Policyholders with “Replacement Cost Value” property insurance have the right to reimbursement for all costs necessarily incurred in repairing or replacing the lost structure with materials of like kind and quality.  (See California Insurance Code section 2051).  Although a portion of that is payable up front, it is not usually, nor designed to be, the full cost necessary to repair or replace.  Thus, unless an insurer makes voluntary cash advances or the policyholder can replace for substantially less than estimated, the policyholder must go out of pocket for at least some of the repair costs. 

One option to avoid that is hiring a contractor who is willing to work on an assignment of benefits (“AOB”). An AOB agreement is one in which a policyholder agrees to legally transfer their right to the insurance claim proceeds to a contractor in exchange for the work. AOBs are generally legal in California for claims under homeowners policies.  (California Insurance Code section 520; Fluor Corp. v. Superior Court, 61 Cal. 4th 1175 (2015)).  But, they may not be for commercial policies, which depends on the specific policy language. For commercial policyholders, the conditions section of the policy should contain the pertinent information, and the policyholder should always check with the insurer before engaging in an AOB even if there is no pertinent policy language.

Assuming an AOB is permissible, policyholders should be cognizant of the risks involved, and should pay careful attention to the AOB agreement with the contractor.  Here are four common concerns to look out for:

First, what happens in the event the insurance company refuses to pay some or all of the claim? Typically, contractors will want the AOB agreement to give them the option to sue both the insurer or the policyholder.  Policyholders should be cautious of this, and try to negotiate so that the AOB agreement limits the situations in which the contractor can come after the policyholder to instances where the non-payment or underpayment are the policyholder’s fault, not the insurer's.  An ideal AOB agreement would also give the contractor the right and duty to sue the insurer in that situation so the contractor cannot force that upon the insured.
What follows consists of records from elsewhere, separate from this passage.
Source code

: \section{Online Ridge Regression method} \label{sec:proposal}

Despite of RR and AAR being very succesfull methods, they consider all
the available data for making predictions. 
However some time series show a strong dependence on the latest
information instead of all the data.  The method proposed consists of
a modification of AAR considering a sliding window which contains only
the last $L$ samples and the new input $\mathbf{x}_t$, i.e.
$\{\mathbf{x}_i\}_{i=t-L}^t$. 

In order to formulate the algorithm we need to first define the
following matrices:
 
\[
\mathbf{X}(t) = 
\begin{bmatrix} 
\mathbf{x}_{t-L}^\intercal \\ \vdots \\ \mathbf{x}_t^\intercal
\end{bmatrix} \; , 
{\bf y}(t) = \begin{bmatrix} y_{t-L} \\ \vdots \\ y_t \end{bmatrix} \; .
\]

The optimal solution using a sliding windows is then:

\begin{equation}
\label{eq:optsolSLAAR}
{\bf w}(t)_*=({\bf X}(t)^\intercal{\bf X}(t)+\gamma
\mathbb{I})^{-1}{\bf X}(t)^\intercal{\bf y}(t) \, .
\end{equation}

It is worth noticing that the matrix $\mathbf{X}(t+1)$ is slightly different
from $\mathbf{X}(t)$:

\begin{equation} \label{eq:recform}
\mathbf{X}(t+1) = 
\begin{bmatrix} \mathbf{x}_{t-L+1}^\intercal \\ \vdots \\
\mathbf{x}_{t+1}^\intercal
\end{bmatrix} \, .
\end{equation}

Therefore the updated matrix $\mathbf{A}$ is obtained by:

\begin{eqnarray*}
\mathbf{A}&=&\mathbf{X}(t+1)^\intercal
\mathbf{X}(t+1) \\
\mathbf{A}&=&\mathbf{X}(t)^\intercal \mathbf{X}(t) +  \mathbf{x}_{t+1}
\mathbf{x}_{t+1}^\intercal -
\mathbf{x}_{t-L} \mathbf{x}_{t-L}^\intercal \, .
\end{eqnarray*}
Second, policyholders need to carefully compare the estimated cost to repair or replace with the policy limits, and continue to monitor the actual costs incurred by the contractor to ensure the policy is sufficient to pay for everything.  Despite the fact that Replacement Cost Value policies are supposed to come with high enough limits to cover the full cost to repair and replace, they often are far too low, which can leave an unscrupulous policyholder with substantial liability on top of the claim. 

Third, policyholders need to be very careful that the work they are requesting the contractor perform is actually covered by the policy. Replacement Cost Value policies only pay to put the policyholder back in the place they were in before the loss.  (See California Insurance Code section 2051).  Optional upgrades that the policyholder chooses to make, but which were not part of the lost structure, are not covered.  Policyholders should not count on the contractor to tell them that.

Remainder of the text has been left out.